On the other hand (that's the whole point of Steele's example) the
writer of SLASH-READER _must_ preserve whitespace. In fact, it must
preserve whitespace the top-level caller isn't interested in. And the
only way Steele can achieve this is by breaking the RECURSIVE-P rule
he has just established a couple of paragraphs earlier:

Either he calls READ-PRESERVING-WHITESPACE without a true RECURSIVE-P
argument and is thus subject to wrong #n=/#n# context or EOF in the
middle of an object or he sets RECURSIVE-P to true and can't control
whitespace anymore.

I think there's a dilemma. (And please don't tell me the answer is "So
don't do that...")

Thanks,
Edi.

[1] which happens to be a list and thus does not need a delimiting
    whitespace character at the end but the caller of the top-level
    READ might not know which kind of object he is reading

From: james anderson
Subject: Re: READ-PRESERVING-WHITESPACE in recursive calls
Date: Tue, 21 Oct 2003 08:45:10 +0000
Message-ID: <3F94F123.7FA22240@setf.de>

Edi Weitz wrote:
> 
> On Mon, 20 Oct 2003 22:25:21 +0200, james anderson <··············@setf.de> wrote:
> 
> > Edi Weitz wrote:
> > >
> > > I'm confused...
> >
> > with or without the benefit of the discussion in section 23 of the
> > argument conventions for reader functions?
> 
> That's the same text as the one from CLtL2 I was citing. I have to
> admit that I hadn't read this thoroughly when I posted my initial
> question about the rationale yesterday. My question remains, though,
> but maybe I can frame it better now:
> 
> I understand the first (context for #n= and #n# syntax) and third
> (possible EOF within objects) reason why the RECURSIVE-P argument is
> important but I have problems with the third one:
> 
> The rationale there is that the top-level call to READ determines
> whether whitespace should be preserved or not. But I think this is
> only reasonable at the end of the object which is read by the
> top-level call, I'm talking about preserving whitespace while you are
> "in the middle" of the object.
> 
> Steele provides an example that I'll quote again:
> 
>   (defun slash-reader (stream char)
>     (declare (ignore char))
>     (do ((path (list (read-preserving-whitespace stream))
>                (cons (progn (read-char stream nil nil t)
>                             (read-preserving-whitespace
>                                stream))
>                      path)))
>         ((not (char= (peek-char nil stream nil nil t) #\/))
>          (cons 'path (nreverse path)))))
>   (set-macro-character #\/ #'slash-reader)
> 
> It is intended to convert something like
> 
>   /usr/games/zork
> 
> into
> 
>   (path usr games zork)
> 
> and he continues that the call to READ-PRESERVING-WHITESPACE is
> essential here because
> 
>   (zyedh /usr/games/zork /usr/games/boggle)
> 
> should be
> 
>   (zyedh (path usr games zork) (path usr games boggle))
> 
> and not
> 
>   (zyedh (path usr games zork usr games boggle)).
> 
> But here the top-level call reads the whole list starting with ZYEDH
> and it can (should?) only determine whether it's interested in
> preserving the whitespace at the end of this list.[1]

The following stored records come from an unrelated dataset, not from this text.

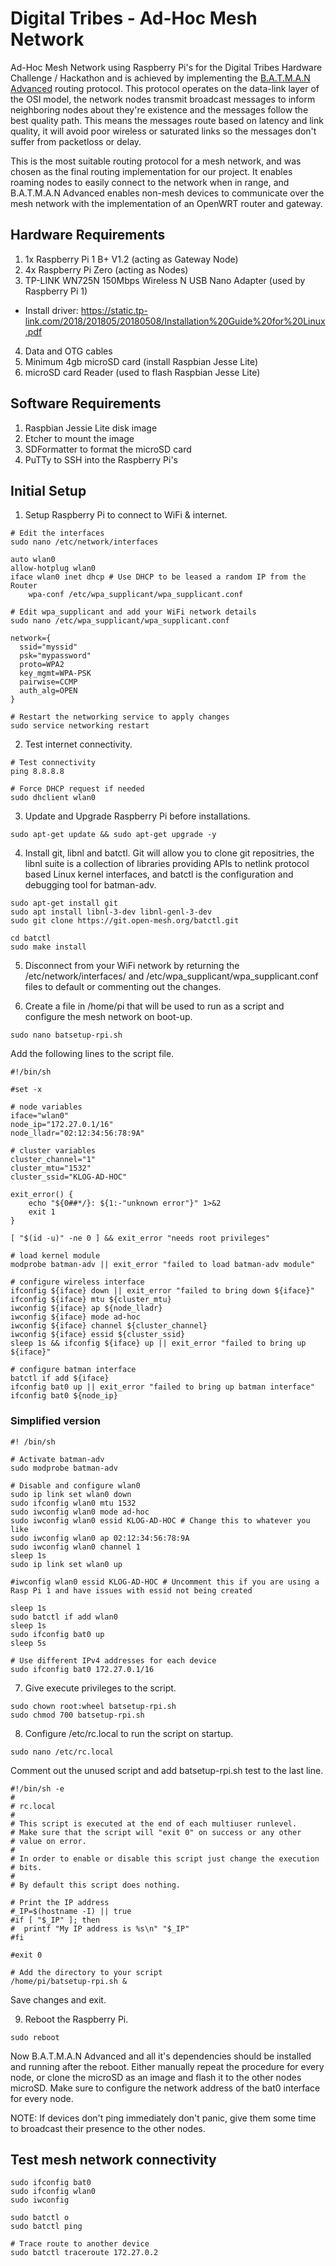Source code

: # Digital Tribes - Ad-Hoc Mesh Network
Ad-Hoc Mesh Network using Raspberry Pi's for the Digital Tribes Hardware Challenge / Hackathon and is achieved by implementing the [B.A.T.M.A.N Advanced](https://www.open-mesh.org/projects/batman-adv/wiki/Wiki) routing protocol. This protocol operates on the data-link layer of the OSI model, the network nodes transmit broadcast messages to inform neighboring nodes about they're existence and the messages follow the best quality path. This means the messages route based on latency and link quality, it will avoid poor wireless or saturated links so the messages don't suffer from packetloss or delay.

This is the most suitable routing protocol for a mesh network, and was chosen as the final routing implementation for our project. It enables roaming nodes to easily connect to the network when in range, and B.A.T.M.A.N Advanced enables non-mesh devices to communicate over the mesh network with the implementation of an OpenWRT router and gateway.

## Hardware Requirements

1. 1x Raspberry Pi 1 B+ V1.2 (acting as Gateway Node)
2. 4x Raspberry Pi Zero (acting as Nodes)
3. TP-LINK WN725N 150Mbps Wireless N USB Nano Adapter (used by Raspberry Pi 1)
* Install driver: https://static.tp-link.com/2018/201805/20180508/Installation%20Guide%20for%20Linux.pdf
4. Data and OTG cables
5. Minimum 4gb microSD card (install Raspbian Jesse Lite)
6. microSD card Reader (used to flash Raspbian Jesse Lite)

## Software Requirements

1. Raspbian Jessie Lite disk image
2. Etcher to mount the image
3. SDFormatter to format the microSD card
4. PuTTy to SSH into the Raspberry Pi's

## Initial Setup
1. Setup Raspberry Pi to connect to WiFi & internet.
```
# Edit the interfaces
sudo nano /etc/network/interfaces

auto wlan0
allow-hotplug wlan0
iface wlan0 inet dhcp # Use DHCP to be leased a random IP from the Router
    wpa-conf /etc/wpa_supplicant/wpa_supplicant.conf

# Edit wpa_supplicant and add your WiFi network details
sudo nano /etc/wpa_supplicant/wpa_supplicant.conf

network={
  ssid="myssid"
  psk="mypassword"
  proto=WPA2
  key_mgmt=WPA-PSK
  pairwise=CCMP
  auth_alg=OPEN
}

# Restart the networking service to apply changes
sudo service networking restart
```

2. Test internet connectivity.
```
# Test connectivity
ping 8.8.8.8

# Force DHCP request if needed
sudo dhclient wlan0

```

3. Update and Upgrade Raspberry Pi before installations.
```
sudo apt-get update && sudo apt-get upgrade -y
```

4. Install git, libnl and batctl. Git will allow you to clone git repositries, the libnl suite is a collection of libraries providing APIs to netlink protocol based Linux kernel interfaces, and batctl is the configuration and debugging tool for batman-adv.
```
sudo apt-get install git
sudo apt install libnl-3-dev libnl-genl-3-dev
sudo git clone https://git.open-mesh.org/batctl.git

cd batctl
sudo make install
```

5. Disconnect from your WiFi network by returning the /etc/network/interfaces/ and /etc/wpa_supplicant/wpa_supplicant.conf files to default or commenting out the changes.

6. Create a file in /home/pi that will be used to run as a script and configure the mesh network on boot-up.
```
sudo nano batsetup-rpi.sh
```
Add the following lines to the script file.
```
#!/bin/sh

#set -x

# node variables
iface="wlan0"
node_ip="172.27.0.1/16"
node_lladr="02:12:34:56:78:9A"

# cluster variables
cluster_channel="1"
cluster_mtu="1532"
cluster_ssid="KLOG-AD-HOC"

exit_error() {
	echo "${0##*/}: ${1:-"unknown error"}" 1>&2
	exit 1
}

[ "$(id -u)" -ne 0 ] && exit_error "needs root privileges"

# load kernel module
modprobe batman-adv || exit_error "failed to load batman-adv module"

# configure wireless interface
ifconfig ${iface} down || exit_error "failed to bring down ${iface}"
ifconfig ${iface} mtu ${cluster_mtu}
iwconfig ${iface} ap ${node_lladr}
iwconfig ${iface} mode ad-hoc
iwconfig ${iface} channel ${cluster_channel}
iwconfig ${iface} essid ${cluster_ssid}
sleep 1s && ifconfig ${iface} up || exit_error "failed to bring up ${iface}"

# configure batman interface
batctl if add ${iface}
ifconfig bat0 up || exit_error "failed to bring up batman interface"
ifconfig bat0 ${node_ip}
```

### Simplified version
```
#! /bin/sh

# Activate batman-adv
sudo modprobe batman-adv

# Disable and configure wlan0
sudo ip link set wlan0 down
sudo ifconfig wlan0 mtu 1532
sudo iwconfig wlan0 mode ad-hoc
sudo iwconfig wlan0 essid KLOG-AD-HOC # Change this to whatever you like
sudo iwconfig wlan0 ap 02:12:34:56:78:9A
sudo iwconfig wlan0 channel 1
sleep 1s
sudo ip link set wlan0 up

#iwconfig wlan0 essid KLOG-AD-HOC # Uncomment this if you are using a Rasp Pi 1 and have issues with essid not being created

sleep 1s
sudo batctl if add wlan0
sleep 1s
sudo ifconfig bat0 up
sleep 5s

# Use different IPv4 addresses for each device
sudo ifconfig bat0 172.27.0.1/16 
```

7. Give execute privileges to the script.
```
sudo chown root:wheel batsetup-rpi.sh
sudo chmod 700 batsetup-rpi.sh
```

8. Configure /etc/rc.local to run the script on startup.
```
sudo nano /etc/rc.local
```
Comment out the unused script and add batsetup-rpi.sh test to the last line.
```
#!/bin/sh -e
#
# rc.local
#
# This script is executed at the end of each multiuser runlevel.
# Make sure that the script will "exit 0" on success or any other
# value on error.
#
# In order to enable or disable this script just change the execution
# bits.
#
# By default this script does nothing.

# Print the IP address
#_IP=$(hostname -I) || true
#if [ "$_IP" ]; then
#  printf "My IP address is %s\n" "$_IP"
#fi

#exit 0

# Add the directory to your script
/home/pi/batsetup-rpi.sh &
```
Save changes and exit.

9. Reboot the Raspberry Pi.
```
sudo reboot
```

Now B.A.T.M.A.N Advanced and all it's dependencies should be installed and running after the reboot. Either manually repeat the procedure for every node, or clone the microSD as an image and flash it to the other nodes microSD. Make sure to configure the network address of the bat0 interface for every node.

NOTE: If devices don't ping immediately don't panic, give them some time to broadcast their presence to the other nodes.

## Test mesh network connectivity
```
sudo ifconfig bat0
sudo ifconfig wlan0
sudo iwconfig

sudo batctl o
sudo batctl ping

# Trace route to another device
sudo batctl traceroute 172.27.0.2
```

this parses variously. while it may be just reiterating the above to do so,
perhaps it helps to restate the paragraph in the two most significant variations:

a [only] [the top-level call] [can, and therefore only it should] determine whether
  it's interested in preserving the whitespace at the end of this list.

and

b [top-level call] [should] determine whether it's interested in
  preserving the whitespace at the end of this list [only].

are two possibilities, which describe different aspects of the situation. in
any case, while both are true, the distinction suggests a motivation for the
various parameters. 

in agreement with the discussion cited above from section 23, one allows that
the "outer" reader have the prerogative to specify whether whitespace is to be
retained at the end of the form which it intends to read. thus the facility
supported by recursive-p to say, "what he said". that's aspect [a]. while i
cannot give an example, one should keep in mind that a given call to
read-preserving-whitespace might well pass a non-constant argument for recursive-p.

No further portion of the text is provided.